[Stored data]

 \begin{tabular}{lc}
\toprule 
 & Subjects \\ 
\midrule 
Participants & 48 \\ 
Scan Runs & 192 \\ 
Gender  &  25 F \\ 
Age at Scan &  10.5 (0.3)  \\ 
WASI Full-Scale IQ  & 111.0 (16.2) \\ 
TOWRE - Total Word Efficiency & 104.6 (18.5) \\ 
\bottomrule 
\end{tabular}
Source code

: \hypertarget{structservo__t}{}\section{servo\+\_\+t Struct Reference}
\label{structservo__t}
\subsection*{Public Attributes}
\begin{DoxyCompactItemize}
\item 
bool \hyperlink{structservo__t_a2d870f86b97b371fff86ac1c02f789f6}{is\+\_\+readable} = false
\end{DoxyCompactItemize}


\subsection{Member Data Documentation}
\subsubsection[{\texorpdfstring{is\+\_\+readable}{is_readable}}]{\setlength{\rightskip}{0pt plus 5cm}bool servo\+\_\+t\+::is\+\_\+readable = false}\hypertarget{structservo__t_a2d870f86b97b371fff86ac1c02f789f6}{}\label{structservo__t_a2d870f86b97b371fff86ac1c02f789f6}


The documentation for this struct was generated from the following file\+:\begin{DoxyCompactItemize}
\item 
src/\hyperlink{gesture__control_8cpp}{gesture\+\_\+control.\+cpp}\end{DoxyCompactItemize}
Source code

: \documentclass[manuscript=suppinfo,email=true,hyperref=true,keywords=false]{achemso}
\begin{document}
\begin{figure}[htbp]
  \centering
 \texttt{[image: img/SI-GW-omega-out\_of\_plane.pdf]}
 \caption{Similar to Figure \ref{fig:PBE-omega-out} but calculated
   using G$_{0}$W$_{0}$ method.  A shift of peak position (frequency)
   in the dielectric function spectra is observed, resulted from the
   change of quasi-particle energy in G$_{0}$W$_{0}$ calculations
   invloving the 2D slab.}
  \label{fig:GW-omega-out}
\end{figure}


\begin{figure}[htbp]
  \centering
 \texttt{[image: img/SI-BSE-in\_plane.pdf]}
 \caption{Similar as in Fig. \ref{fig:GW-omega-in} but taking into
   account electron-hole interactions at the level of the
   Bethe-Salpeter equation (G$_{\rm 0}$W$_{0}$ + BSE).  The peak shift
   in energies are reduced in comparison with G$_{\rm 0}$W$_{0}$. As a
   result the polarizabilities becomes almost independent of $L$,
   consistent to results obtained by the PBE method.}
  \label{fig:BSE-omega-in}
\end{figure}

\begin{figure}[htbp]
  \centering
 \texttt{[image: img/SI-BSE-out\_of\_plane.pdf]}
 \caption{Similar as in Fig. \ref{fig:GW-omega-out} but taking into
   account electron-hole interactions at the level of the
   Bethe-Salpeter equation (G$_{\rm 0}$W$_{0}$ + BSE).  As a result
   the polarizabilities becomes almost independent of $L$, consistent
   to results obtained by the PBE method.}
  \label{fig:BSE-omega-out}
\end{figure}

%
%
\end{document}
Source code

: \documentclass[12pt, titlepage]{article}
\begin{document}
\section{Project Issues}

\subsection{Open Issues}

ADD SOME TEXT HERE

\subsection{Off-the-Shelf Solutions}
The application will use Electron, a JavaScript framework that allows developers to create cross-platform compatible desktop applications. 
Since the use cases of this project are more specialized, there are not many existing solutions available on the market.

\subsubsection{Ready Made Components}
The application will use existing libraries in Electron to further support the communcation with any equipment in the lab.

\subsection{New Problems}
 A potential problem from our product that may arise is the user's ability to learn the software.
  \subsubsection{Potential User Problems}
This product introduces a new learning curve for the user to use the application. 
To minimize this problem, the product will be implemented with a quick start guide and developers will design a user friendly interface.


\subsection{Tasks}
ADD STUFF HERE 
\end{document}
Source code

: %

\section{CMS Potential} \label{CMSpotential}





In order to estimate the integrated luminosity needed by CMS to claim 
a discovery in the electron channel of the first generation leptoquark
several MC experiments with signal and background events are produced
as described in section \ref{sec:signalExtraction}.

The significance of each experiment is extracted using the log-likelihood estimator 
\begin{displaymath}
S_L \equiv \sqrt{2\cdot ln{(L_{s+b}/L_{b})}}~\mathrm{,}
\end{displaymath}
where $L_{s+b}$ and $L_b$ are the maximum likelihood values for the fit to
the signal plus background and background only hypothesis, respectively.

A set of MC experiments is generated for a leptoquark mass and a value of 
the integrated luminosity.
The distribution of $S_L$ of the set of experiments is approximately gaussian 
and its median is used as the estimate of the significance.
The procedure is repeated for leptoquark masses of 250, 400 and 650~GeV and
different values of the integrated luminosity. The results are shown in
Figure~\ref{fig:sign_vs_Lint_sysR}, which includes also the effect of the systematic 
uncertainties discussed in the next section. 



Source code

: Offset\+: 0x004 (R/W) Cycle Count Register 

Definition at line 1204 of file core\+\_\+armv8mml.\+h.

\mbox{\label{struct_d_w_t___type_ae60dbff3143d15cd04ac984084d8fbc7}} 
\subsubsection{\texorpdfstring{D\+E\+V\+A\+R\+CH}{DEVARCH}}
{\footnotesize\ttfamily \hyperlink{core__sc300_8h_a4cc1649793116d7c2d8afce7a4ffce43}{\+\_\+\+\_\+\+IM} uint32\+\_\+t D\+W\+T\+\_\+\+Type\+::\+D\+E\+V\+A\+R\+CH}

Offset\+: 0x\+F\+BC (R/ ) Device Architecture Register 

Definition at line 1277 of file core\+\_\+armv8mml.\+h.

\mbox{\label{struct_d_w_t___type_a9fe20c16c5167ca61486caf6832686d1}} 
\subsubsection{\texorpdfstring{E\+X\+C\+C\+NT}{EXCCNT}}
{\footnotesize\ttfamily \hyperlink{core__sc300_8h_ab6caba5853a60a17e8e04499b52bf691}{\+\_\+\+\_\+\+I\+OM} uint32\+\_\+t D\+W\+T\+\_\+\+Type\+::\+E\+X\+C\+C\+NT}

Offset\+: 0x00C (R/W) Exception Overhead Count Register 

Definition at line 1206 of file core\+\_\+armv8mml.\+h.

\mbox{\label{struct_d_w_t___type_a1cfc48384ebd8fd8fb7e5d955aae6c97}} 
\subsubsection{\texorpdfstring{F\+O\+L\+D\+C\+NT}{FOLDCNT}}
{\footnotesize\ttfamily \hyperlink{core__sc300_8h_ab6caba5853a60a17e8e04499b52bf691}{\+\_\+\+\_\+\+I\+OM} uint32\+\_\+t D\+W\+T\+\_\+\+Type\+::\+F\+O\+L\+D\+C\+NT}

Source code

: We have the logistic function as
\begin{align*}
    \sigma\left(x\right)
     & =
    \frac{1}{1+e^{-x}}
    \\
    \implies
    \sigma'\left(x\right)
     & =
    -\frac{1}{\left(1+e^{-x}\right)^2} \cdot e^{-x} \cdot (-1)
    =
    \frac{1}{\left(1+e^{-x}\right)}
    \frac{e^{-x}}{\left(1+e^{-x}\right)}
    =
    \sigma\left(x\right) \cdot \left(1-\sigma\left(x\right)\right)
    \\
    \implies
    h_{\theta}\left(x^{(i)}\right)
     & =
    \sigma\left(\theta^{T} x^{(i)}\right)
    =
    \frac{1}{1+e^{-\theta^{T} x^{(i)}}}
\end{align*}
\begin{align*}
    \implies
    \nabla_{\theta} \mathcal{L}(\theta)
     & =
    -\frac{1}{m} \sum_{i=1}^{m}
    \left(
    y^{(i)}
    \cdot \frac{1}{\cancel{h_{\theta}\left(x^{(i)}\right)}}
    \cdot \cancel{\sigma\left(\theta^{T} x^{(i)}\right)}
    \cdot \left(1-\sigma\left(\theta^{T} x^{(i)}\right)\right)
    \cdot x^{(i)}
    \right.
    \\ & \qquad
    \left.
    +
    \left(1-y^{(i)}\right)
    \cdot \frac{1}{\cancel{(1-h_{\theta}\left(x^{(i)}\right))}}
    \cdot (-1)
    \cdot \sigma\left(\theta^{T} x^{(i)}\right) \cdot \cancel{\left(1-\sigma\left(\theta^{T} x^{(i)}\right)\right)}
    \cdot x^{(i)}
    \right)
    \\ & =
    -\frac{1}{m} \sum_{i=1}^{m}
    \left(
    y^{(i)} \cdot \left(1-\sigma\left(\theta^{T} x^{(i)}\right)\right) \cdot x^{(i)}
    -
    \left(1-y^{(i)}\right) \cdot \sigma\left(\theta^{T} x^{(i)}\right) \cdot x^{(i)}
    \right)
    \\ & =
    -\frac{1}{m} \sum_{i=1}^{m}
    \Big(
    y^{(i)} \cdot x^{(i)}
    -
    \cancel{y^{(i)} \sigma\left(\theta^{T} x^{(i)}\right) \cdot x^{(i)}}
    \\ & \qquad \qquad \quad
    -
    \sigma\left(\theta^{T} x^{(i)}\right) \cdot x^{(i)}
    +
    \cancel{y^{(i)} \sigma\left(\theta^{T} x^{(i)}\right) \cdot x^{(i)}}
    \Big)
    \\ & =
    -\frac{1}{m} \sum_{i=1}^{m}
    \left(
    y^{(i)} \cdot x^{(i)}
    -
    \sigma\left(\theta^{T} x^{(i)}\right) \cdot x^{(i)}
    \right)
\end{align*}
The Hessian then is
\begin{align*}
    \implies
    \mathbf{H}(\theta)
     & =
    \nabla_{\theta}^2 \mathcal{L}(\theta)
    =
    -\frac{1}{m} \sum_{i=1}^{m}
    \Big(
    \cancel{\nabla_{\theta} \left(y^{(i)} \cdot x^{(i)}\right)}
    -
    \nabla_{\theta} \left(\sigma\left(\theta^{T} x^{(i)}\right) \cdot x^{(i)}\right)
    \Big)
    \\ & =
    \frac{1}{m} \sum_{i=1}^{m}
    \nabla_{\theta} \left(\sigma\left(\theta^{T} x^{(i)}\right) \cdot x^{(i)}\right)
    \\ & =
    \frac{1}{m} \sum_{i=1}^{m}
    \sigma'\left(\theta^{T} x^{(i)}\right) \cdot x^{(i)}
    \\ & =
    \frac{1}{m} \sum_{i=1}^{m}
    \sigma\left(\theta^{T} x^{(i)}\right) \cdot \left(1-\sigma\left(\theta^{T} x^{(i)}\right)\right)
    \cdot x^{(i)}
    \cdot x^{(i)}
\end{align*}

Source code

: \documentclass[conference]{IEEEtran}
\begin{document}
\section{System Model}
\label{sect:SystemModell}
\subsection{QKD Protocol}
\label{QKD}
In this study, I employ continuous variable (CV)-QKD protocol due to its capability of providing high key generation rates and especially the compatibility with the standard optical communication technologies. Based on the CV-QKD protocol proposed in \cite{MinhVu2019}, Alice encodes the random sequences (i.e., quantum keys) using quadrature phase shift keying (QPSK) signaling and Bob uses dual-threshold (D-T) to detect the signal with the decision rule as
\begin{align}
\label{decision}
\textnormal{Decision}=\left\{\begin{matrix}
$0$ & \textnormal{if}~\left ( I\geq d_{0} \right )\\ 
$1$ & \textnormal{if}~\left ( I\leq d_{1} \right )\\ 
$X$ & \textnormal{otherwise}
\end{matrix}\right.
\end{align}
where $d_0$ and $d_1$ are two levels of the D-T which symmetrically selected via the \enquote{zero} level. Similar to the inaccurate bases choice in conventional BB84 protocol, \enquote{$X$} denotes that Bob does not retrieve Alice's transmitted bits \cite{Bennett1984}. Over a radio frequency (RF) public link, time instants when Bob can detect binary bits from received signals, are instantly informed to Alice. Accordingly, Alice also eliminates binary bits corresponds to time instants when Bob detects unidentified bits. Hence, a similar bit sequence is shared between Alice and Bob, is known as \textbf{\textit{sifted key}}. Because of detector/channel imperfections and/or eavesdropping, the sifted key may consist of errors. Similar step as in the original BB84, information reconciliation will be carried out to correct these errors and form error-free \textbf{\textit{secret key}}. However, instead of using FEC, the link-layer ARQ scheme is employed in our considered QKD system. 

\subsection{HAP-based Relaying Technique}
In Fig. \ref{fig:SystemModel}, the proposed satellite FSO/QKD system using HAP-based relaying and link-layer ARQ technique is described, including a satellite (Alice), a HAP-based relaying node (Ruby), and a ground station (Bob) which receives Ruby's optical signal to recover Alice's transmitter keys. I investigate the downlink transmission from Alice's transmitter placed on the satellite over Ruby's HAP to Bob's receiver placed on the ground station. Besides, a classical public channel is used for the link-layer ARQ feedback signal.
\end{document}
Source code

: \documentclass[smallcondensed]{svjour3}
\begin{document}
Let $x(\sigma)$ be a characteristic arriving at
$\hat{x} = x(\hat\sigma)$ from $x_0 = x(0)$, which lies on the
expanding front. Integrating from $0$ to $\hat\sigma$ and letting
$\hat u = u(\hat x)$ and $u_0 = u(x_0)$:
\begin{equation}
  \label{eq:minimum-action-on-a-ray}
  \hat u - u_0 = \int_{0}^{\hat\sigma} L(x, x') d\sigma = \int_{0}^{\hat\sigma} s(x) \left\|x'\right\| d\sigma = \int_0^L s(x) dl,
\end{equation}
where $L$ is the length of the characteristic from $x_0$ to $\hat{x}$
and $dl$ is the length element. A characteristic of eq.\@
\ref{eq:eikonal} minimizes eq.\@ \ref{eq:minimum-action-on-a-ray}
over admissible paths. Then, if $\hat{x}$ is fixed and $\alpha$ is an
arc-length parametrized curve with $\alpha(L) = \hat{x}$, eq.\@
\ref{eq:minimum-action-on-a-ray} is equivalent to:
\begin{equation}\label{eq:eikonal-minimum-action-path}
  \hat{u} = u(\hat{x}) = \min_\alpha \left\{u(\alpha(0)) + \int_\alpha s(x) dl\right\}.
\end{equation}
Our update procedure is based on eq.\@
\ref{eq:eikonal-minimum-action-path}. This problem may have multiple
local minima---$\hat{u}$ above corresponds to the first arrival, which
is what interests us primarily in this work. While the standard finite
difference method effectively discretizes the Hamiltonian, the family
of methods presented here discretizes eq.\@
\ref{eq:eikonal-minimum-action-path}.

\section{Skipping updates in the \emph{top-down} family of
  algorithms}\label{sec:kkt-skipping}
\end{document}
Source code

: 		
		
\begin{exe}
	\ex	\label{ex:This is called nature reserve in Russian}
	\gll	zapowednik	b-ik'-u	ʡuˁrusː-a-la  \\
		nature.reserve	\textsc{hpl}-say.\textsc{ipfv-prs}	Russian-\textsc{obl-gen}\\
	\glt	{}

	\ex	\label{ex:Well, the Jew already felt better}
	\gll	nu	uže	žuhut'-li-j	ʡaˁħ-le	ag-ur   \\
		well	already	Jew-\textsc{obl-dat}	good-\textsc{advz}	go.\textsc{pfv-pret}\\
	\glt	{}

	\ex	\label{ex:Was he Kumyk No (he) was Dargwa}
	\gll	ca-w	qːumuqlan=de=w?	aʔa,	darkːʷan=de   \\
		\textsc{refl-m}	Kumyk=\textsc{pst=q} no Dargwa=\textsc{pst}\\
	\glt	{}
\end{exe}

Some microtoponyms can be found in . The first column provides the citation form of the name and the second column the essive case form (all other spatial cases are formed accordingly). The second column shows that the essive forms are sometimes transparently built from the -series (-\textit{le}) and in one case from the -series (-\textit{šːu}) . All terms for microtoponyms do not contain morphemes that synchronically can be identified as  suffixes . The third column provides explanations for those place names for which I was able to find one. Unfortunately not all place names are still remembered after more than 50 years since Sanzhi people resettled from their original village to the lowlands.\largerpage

### Exercise objective
Retrieve each line of the data in which the word "Kumyk" can be found.

### Reply to the task
	\ex	\label{ex:Was he Kumyk No (he) was Dargwa}
		\textsc{refl-m}	Kumyk=\textsc{pst=q} no Dargwa=\textsc{pst}\\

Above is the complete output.